Semantics of subtyping value types

Last post Thu, Jun 2 2011 20:12 by Terry Halpin. 7 replies.

Page 1 of 1 (8 items)
	Sort Posts: Previous Next

Wed, Jun 1 2011 6:05

Robert Schmaal
Joined on Thu, Feb 26 2009
Posts 1

Semantics of subtyping value types

Reply Contact

ORM2 allows subtyping of value types but what are the semantics of this, is it subset semantics or coercion semantics? Hence, if I specify that a value type A is a subtype of value type B, does this constitutes that values of A are a "subset" of values of B, or that there exists a unique function to convert values of A into values of B?

Wed, Jun 1 2011 15:22 In reply to

Ken Evans
Joined on Sun, Nov 18 2007
Stickford, UK
Posts 805

Re: Semantics of subtyping value types

Reply Contact

If by "coercion semantics" you are referring to programming techniques such as forcing a number in a text data type to become a number in an integer data type, then no - ORM2 subtypes are not designed to do that.

ORM2 uses semantic subtypying which modelers usually use for one of two reasons:

1: To declare that one or more specific roles are played only by a given subtype.
e.g. You could design a model with a "Person" object type that had two subtypes: Male & Female.
With the Person object type you could say "Person was born on Date". (common to both subtypes)
However only the Female sybtype would be used in the fact "Female became pregnant on Date".

2: To encourage the re-use of model components
e.g.

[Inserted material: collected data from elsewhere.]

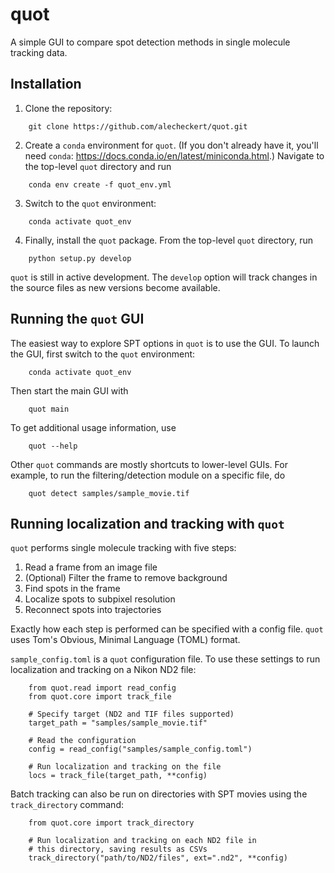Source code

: # quot
A simple GUI to compare spot detection methods in single molecule tracking data.

## Installation

1. Clone the repository:
```
    git clone https://github.com/alecheckert/quot.git
```

2. Create a `conda` environment for `quot`. (If you don't already have it, you'll need `conda`: https://docs.conda.io/en/latest/miniconda.html.) Navigate to the top-level `quot` directory and run 

```
    conda env create -f quot_env.yml
```

3. Switch to the `quot` environment:

```
    conda activate quot_env
```

4. Finally, install the `quot` package. From the top-level `quot` directory, run

```
    python setup.py develop
```

`quot` is still in active development. The `develop` option  will track changes in the source files as new versions become available.

## Running the `quot` GUI

The easiest way to explore SPT options in `quot` is to use the GUI. To launch the GUI, first switch to the `quot` environment:

```
    conda activate quot_env
```

Then start the main GUI with

```
    quot main
```

To get additional usage information, use
```
    quot --help
```

Other `quot` commands are mostly shortcuts to lower-level GUIs. For example, to run the filtering/detection module on a specific file, do
```
    quot detect samples/sample_movie.tif
```

## Running localization and tracking with `quot`

`quot` performs single molecule tracking with five steps:

1. Read a frame from an image file
2. (Optional) Filter the frame to remove background
3. Find spots in the frame
4. Localize spots to subpixel resolution
5. Reconnect spots into trajectories

Exactly how each step is performed can be specified with a config file. `quot` uses Tom's Obvious, Minimal Language (TOML) format.

`sample_config.toml` is a `quot` configuration file. To use these settings to run localization and tracking on a Nikon ND2 file:

```
    from quot.read import read_config
    from quot.core import track_file

    # Specify target (ND2 and TIF files supported)
    target_path = "samples/sample_movie.tif"

    # Read the configuration
    config = read_config("samples/sample_config.toml")

    # Run localization and tracking on the file
    locs = track_file(target_path, **config)
```

Batch tracking can also be run on directories with SPT movies using the `track_directory` command:

```
    from quot.core import track_directory

    # Run localization and tracking on each ND2 file in 
    # this directory, saving results as CSVs
    track_directory("path/to/ND2/files", ext=".nd2", **config)

```
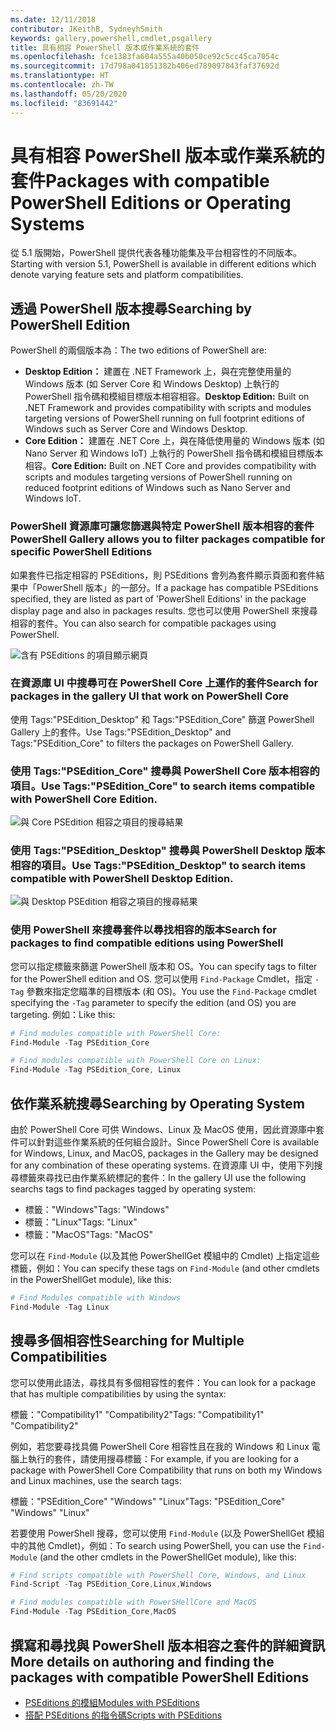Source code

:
 ```yaml
---
ms.date: 12/11/2018
contributor: JKeithB, SydneyhSmith
keywords: gallery,powershell,cmdlet,psgallery
title: 具有相容 PowerShell 版本或作業系統的套件
ms.openlocfilehash: fce1383fa604a555a40b050ce92c5cc45ca7054c
ms.sourcegitcommit: 17d798a041851382b406ed789097843faf37692d
ms.translationtype: HT
ms.contentlocale: zh-TW
ms.lasthandoff: 05/20/2020
ms.locfileid: "83691442"
---
```

# <a name="packages-with-compatible-powershell-editions-or-operating-systems"></a><span data-ttu-id="d519d-103">具有相容 PowerShell 版本或作業系統的套件</span><span class="sxs-lookup"><span data-stu-id="d519d-103">Packages with compatible PowerShell Editions or Operating Systems</span></span>

<span data-ttu-id="d519d-104">從 5.1 版開始，PowerShell 提供代表各種功能集及平台相容性的不同版本。</span><span class="sxs-lookup"><span data-stu-id="d519d-104">Starting with version 5.1, PowerShell is available in different editions which denote varying feature sets and platform compatibilities.</span></span>

## <a name="searching-by-powershell-edition"></a><span data-ttu-id="d519d-105">透過 PowerShell 版本搜尋</span><span class="sxs-lookup"><span data-stu-id="d519d-105">Searching by PowerShell Edition</span></span>

<span data-ttu-id="d519d-106">PowerShell 的兩個版本為：</span><span class="sxs-lookup"><span data-stu-id="d519d-106">The two editions of PowerShell are:</span></span>

- <span data-ttu-id="d519d-107">**Desktop Edition：** 建置在 .NET Framework 上，與在完整使用量的 Windows 版本 (如 Server Core 和 Windows Desktop) 上執行的 PowerShell 指令碼和模組目標版本相容相容。</span><span class="sxs-lookup"><span data-stu-id="d519d-107">**Desktop Edition:** Built on .NET Framework and provides compatibility with scripts and modules targeting versions of PowerShell running on full footprint editions of Windows such as Server Core and Windows Desktop.</span></span>
- <span data-ttu-id="d519d-108">**Core Edition：** 建置在 .NET Core 上，與在降低使用量的 Windows 版本 (如 Nano Server 和 Windows IoT) 上執行的 PowerShell 指令碼和模組目標版本相容。</span><span class="sxs-lookup"><span data-stu-id="d519d-108">**Core Edition:** Built on .NET Core and provides compatibility with scripts and modules targeting versions of PowerShell running on reduced footprint editions of Windows such as Nano Server and Windows IoT.</span></span>

### <a name="powershell-gallery-allows-you-to-filter-packages-compatible-for-specific-powershell-editions"></a><span data-ttu-id="d519d-109">PowerShell 資源庫可讓您篩選與特定 PowerShell 版本相容的套件</span><span class="sxs-lookup"><span data-stu-id="d519d-109">PowerShell Gallery allows you to filter packages compatible for specific PowerShell Editions</span></span>

<span data-ttu-id="d519d-110">如果套件已指定相容的 PSEditions，則 PSEditions 會列為套件顯示頁面和套件結果中「PowerShell 版本」的一部分。</span><span class="sxs-lookup"><span data-stu-id="d519d-110">If a package has compatible PSEditions specified, they are listed as part of 'PowerShell Editions' in the package display page and also in packages results.</span></span>
<span data-ttu-id="d519d-111">您也可以使用 PowerShell 來搜尋相容的套件。</span><span class="sxs-lookup"><span data-stu-id="d519d-111">You can also search for compatible packages using PowerShell.</span></span>

![含有 PSEditions 的項目顯示網頁](media/searching-by-compatibility/packagedisplaypagewithpseditions.PNG)

### <a name="search-for-packages-in-the-gallery-ui-that-work-on-powershell-core"></a><span data-ttu-id="d519d-113">在資源庫 UI 中搜尋可在 PowerShell Core 上運作的套件</span><span class="sxs-lookup"><span data-stu-id="d519d-113">Search for packages in the gallery UI that work on PowerShell Core</span></span>

<span data-ttu-id="d519d-114">使用 Tags:"PSEdition_Desktop" 和 Tags:"PSEdition_Core" 篩選 PowerShell Gallery 上的套件。</span><span class="sxs-lookup"><span data-stu-id="d519d-114">Use Tags:"PSEdition_Desktop" and Tags:"PSEdition_Core" to filters the packages on PowerShell Gallery.</span></span>

### <a name="use-tagspsedition_core-to-search-items-compatible-with-powershell-core-edition"></a><span data-ttu-id="d519d-115">使用 Tags:"PSEdition_Core" 搜尋與 PowerShell Core 版本相容的項目。</span><span class="sxs-lookup"><span data-stu-id="d519d-115">Use Tags:"PSEdition_Core" to search items compatible with PowerShell Core Edition.</span></span>

![與 Core PSEdition 相容之項目的搜尋結果](media/searching-by-compatibility/searchresultswithpseditions.PNG)

### <a name="use-tagspsedition_desktop-to-search-items-compatible-with-powershell-desktop-edition"></a><span data-ttu-id="d519d-117">使用 Tags:"PSEdition_Desktop" 搜尋與 PowerShell Desktop 版本相容的項目。</span><span class="sxs-lookup"><span data-stu-id="d519d-117">Use Tags:"PSEdition_Desktop" to search items compatible with PowerShell Desktop Edition.</span></span>

![與 Desktop PSEdition 相容之項目的搜尋結果](media/searching-by-compatibility/searchresultswithpseditionsdesktop.PNG)

### <a name="search-for-packages-to-find-compatible-editions-using-powershell"></a><span data-ttu-id="d519d-119">使用 PowerShell 來搜尋套件以尋找相容的版本</span><span class="sxs-lookup"><span data-stu-id="d519d-119">Search for packages to find compatible editions using PowerShell</span></span>
<span data-ttu-id="d519d-120">您可以指定標籤來篩選 PowerShell 版本和 OS。</span><span class="sxs-lookup"><span data-stu-id="d519d-120">You can specify tags to filter for the PowerShell edition and OS.</span></span>
<span data-ttu-id="d519d-121">您可以使用 `Find-Package` Cmdlet，指定 `-Tag` 參數來指定您瞄準的目標版本 (和 OS)。</span><span class="sxs-lookup"><span data-stu-id="d519d-121">You use the `Find-Package` cmdlet specifying the `-Tag` parameter to specify the edition (and OS) you are targeting.</span></span>
<span data-ttu-id="d519d-122">例如：</span><span class="sxs-lookup"><span data-stu-id="d519d-122">Like this:</span></span>

```powershell
# Find modules compatible with PowerShell Core:
Find-Module -Tag PSEdition_Core

# Find modules compatible with PowerShell Core on Linux:
Find-Module -Tag PSEdition_Core, Linux
```

## <a name="searching-by-operating-system"></a><span data-ttu-id="d519d-123">依作業系統搜尋</span><span class="sxs-lookup"><span data-stu-id="d519d-123">Searching by Operating System</span></span>

<span data-ttu-id="d519d-124">由於 PowerShell Core 可供 Windows、Linux 及 MacOS 使用，因此資源庫中套件可以針對這些作業系統的任何組合設計。</span><span class="sxs-lookup"><span data-stu-id="d519d-124">Since PowerShell Core is available for Windows, Linux, and MacOS, packages in the Gallery may be designed for any combination of these operating systems.</span></span> <span data-ttu-id="d519d-125">在資源庫 UI 中，使用下列搜尋標籤來尋找已由作業系統標記的套件：</span><span class="sxs-lookup"><span data-stu-id="d519d-125">In the gallery UI use the following searchs tags to find packages tagged by operating system:</span></span>

- <span data-ttu-id="d519d-126">標籤："Windows"</span><span class="sxs-lookup"><span data-stu-id="d519d-126">Tags: "Windows"</span></span>
- <span data-ttu-id="d519d-127">標籤："Linux"</span><span class="sxs-lookup"><span data-stu-id="d519d-127">Tags: "Linux"</span></span>
- <span data-ttu-id="d519d-128">標籤："MacOS"</span><span class="sxs-lookup"><span data-stu-id="d519d-128">Tags: "MacOS"</span></span>

<span data-ttu-id="d519d-129">您可以在 `Find-Module` (以及其他 PowerShellGet 模組中的 Cmdlet) 上指定這些標籤，例如：</span><span class="sxs-lookup"><span data-stu-id="d519d-129">You can specify these tags on `Find-Module` (and other cmdlets in the PowerShellGet module), like this:</span></span>

```powershell
# Find Modules compatible with Windows
Find-Module -Tag Linux
```

## <a name="searching-for-multiple-compatibilities"></a><span data-ttu-id="d519d-130">搜尋多個相容性</span><span class="sxs-lookup"><span data-stu-id="d519d-130">Searching for Multiple Compatibilities</span></span>

<span data-ttu-id="d519d-131">您可以使用此語法，尋找具有多個相容性的套件：</span><span class="sxs-lookup"><span data-stu-id="d519d-131">You can look for a package that has multiple compatibilities by using the syntax:</span></span>

<span data-ttu-id="d519d-132">標籤："Compatibility1" "Compatibility2"</span><span class="sxs-lookup"><span data-stu-id="d519d-132">Tags: "Compatibility1" "Compatibility2"</span></span>

<span data-ttu-id="d519d-133">例如，若您要尋找具備 PowerShell Core 相容性且在我的 Windows 和 Linux 電腦上執行的套件，請使用搜尋標籤：</span><span class="sxs-lookup"><span data-stu-id="d519d-133">For example, if you are looking for a package with PowerShell Core Compatibility that runs on both my Windows and Linux machines, use the search tags:</span></span>

<span data-ttu-id="d519d-134">標籤："PSEdition_Core" "Windows" "Linux"</span><span class="sxs-lookup"><span data-stu-id="d519d-134">Tags: "PSEdition_Core" "Windows" "Linux"</span></span>

<span data-ttu-id="d519d-135">若要使用 PowerShell 搜尋，您可以使用 `Find-Module` (以及 PowerShellGet 模組中的其他 Cmdlet)，例如：</span><span class="sxs-lookup"><span data-stu-id="d519d-135">To search using PowerShell, you can use the `Find-Module` (and the other cmdlets in the PowerShellGet module), like this:</span></span>

```powershell
# Find scripts compatible with PowerShell Core, Windows, and Linux
Find-Script -Tag PSEdition_Core,Linux,Windows

# Find modules compatible with PowerSHellCore and MacOS
Find-Module -Tag PSEdition_Core,MacOS
```

## <a name="more-details-on-authoring-and-finding-the-packages-with-compatible-powershell-editions"></a><span data-ttu-id="d519d-136">撰寫和尋找與 PowerShell 版本相容之套件的詳細資訊</span><span class="sxs-lookup"><span data-stu-id="d519d-136">More details on authoring and finding the packages with compatible PowerShell Editions</span></span>

- [<span data-ttu-id="d519d-137">PSEditions 的模組</span><span class="sxs-lookup"><span data-stu-id="d519d-137">Modules with PSEditions</span></span>](../../concepts/module-psedition-support.md)
- [<span data-ttu-id="d519d-138">搭配 PSEditions 的指令碼</span><span class="sxs-lookup"><span data-stu-id="d519d-138">Scripts with PSEditions</span></span>](../../concepts/script-psedition-support.md)
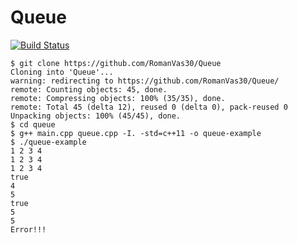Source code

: # Queue

[![Build Status](https://travis-ci.org/RomanVas30/Queue.svg?branch=master)](https://travis-ci.org/RomanVas30/Queue)

```ShellSession
$ git clone https://github.com/RomanVas30/Queue
Cloning into 'Queue'...
warning: redirecting to https://github.com/RomanVas30/Queue/
remote: Counting objects: 45, done.
remote: Compressing objects: 100% (35/35), done.
remote: Total 45 (delta 12), reused 0 (delta 0), pack-reused 0
Unpacking objects: 100% (45/45), done.
$ cd queue
$ g++ main.cpp queue.cpp -I. -std=c++11 -o queue-example
$ ./queue-example
1 2 3 4
1 2 3 4
1 2 3 4
true
4
5
true
5
5
Error!!!
```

If your personnel database recorded facts about all employees (e.g. date of birth and home address)
You could make "Manager" a subtype of employee and assign all facts that are unique to managers to the Manager subtype.

If you want to know (a lot) more, Terry's Big Brown Book has 22 pages on subtyping in section 6.5.

Hope this helps

Ken

Wed, Jun 1 2011 20:49 In reply to

Re: Semantics of subtyping value types

Reply Contact

Robert,

Ken has given you a useful reply that focusses on Entity Type subtyping. Value Type subtyping is a bit different, as I'm sure you know, because of the implications over the range of values that are represented. The simple rule for any logical subtype is that all instances of a subtype must be able to play all the roles of the supertype. This implies subset semantics.

When you speak of coercion, you're speaking of the representation used by the underlying data type, not the conceptual value type. ORM diagrams are only concerned with the conceptual aspect, so coercion isn't relevant. However, ORM tools will provide some data type system, and may allow a subtype A to have a different data type than the supertype B. As long as the subset semantics apply, the type coercion between these two data types is feasible. But note that coercion is a representation (data type) issue, not a conceptual (value type) one. It's not at all clear to me that ORM has any single definitive position on data types, and it hasn't yet been discussed by the FBM working group in regard to standardisation.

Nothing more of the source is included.